Hearing aid and hearing care company

Miracle-Ear, Inc. is a hearing aid and hearing care company consisting of a network of franchised and corporately owned retail locations. The company is a subsidiary of Amplifon, retailer in hearing care and hearing aids based in Milan, Italy. Miracle-Ear's U.S. headquarters are located in Minneapolis, Minnesota. As of 2023 it has more than 1,500 locations in the United States,.

==History==

===The origin of Miracle-Ear===
Miracle-Ear, Inc. began as a hearing aid manufactured by Dahlberg Electronics, an electronics company founded in 1948. Highly decorated WWII veteran, Kenneth Dahlberg started Dahlberg Electronics after he left a position as assistant to the president of Telex Communications, another manufacturer of hearing aids. Prior to manufacturing hearing aids, Dahlberg's company produced pillow radios for hospitals and motels.

In the early 1950s, Dahlberg Electronics began producing hearing aids that utilized the newly invented transistor technology – beginning with "hybrid" hearing aids that used transistors and vacuum tubes, and then releasing an all-transistor model in 1953. In 1955, they introduced the first so-called "in-the-ear" hearing aid, the D-10 Magic Ear – which concealed all electronic components in a shell snapped onto an earmold and weighed 1/2 ounce, including battery, three-transistor amplifier, microphone, and receiver. Other innovations included the D-14 "Solar Ear" eyeglasses hearing aid, which used a solar cell for power.

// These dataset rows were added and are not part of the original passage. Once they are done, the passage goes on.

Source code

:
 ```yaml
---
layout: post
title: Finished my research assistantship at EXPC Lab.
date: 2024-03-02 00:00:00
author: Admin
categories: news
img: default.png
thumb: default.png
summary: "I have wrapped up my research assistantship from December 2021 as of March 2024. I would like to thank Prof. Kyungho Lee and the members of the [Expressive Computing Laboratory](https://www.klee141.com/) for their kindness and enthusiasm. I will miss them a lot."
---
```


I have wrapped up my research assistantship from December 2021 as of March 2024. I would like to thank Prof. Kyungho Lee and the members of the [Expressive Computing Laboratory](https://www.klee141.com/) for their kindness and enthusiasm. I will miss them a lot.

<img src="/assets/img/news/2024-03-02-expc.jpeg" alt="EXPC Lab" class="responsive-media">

===Further product innovations===
In 1962, the Miracle-Ear IV was the first hearing aid that used integrated circuitry, and in 1971, the company introduced the Dahlberg SHARP circuit, an ultra-low power circuit utilizing in-house hybrid production. In 1988, the company debuted the Miracle-Ear Dolphin, the first programmable hearing aid on the market. Following university testing in 1997, the United States Food and Drug Administration (FDA) approved claims on Miracle-Ear's Sharp Plus circuitry that the Miracle-Ear devices improved hearing in the presence of background noise.

== Corporate history==
Kenneth Dahlberg briefly sold his company to Motorola in 1959 but bought it back only 5 years later in 1964 when Motorola divested itself of consumer products. Miracle-Ear began franchising in 1984. Dahlberg sold the company to Bausch & Lomb in 1993. In 1999, Amplifon acquired Dahlberg, Inc. from Bausch & Lomb, and that year Dahlberg, Inc. and its subsidiary Miracle-Ear, Inc. merged into Miracle-Ear, Inc.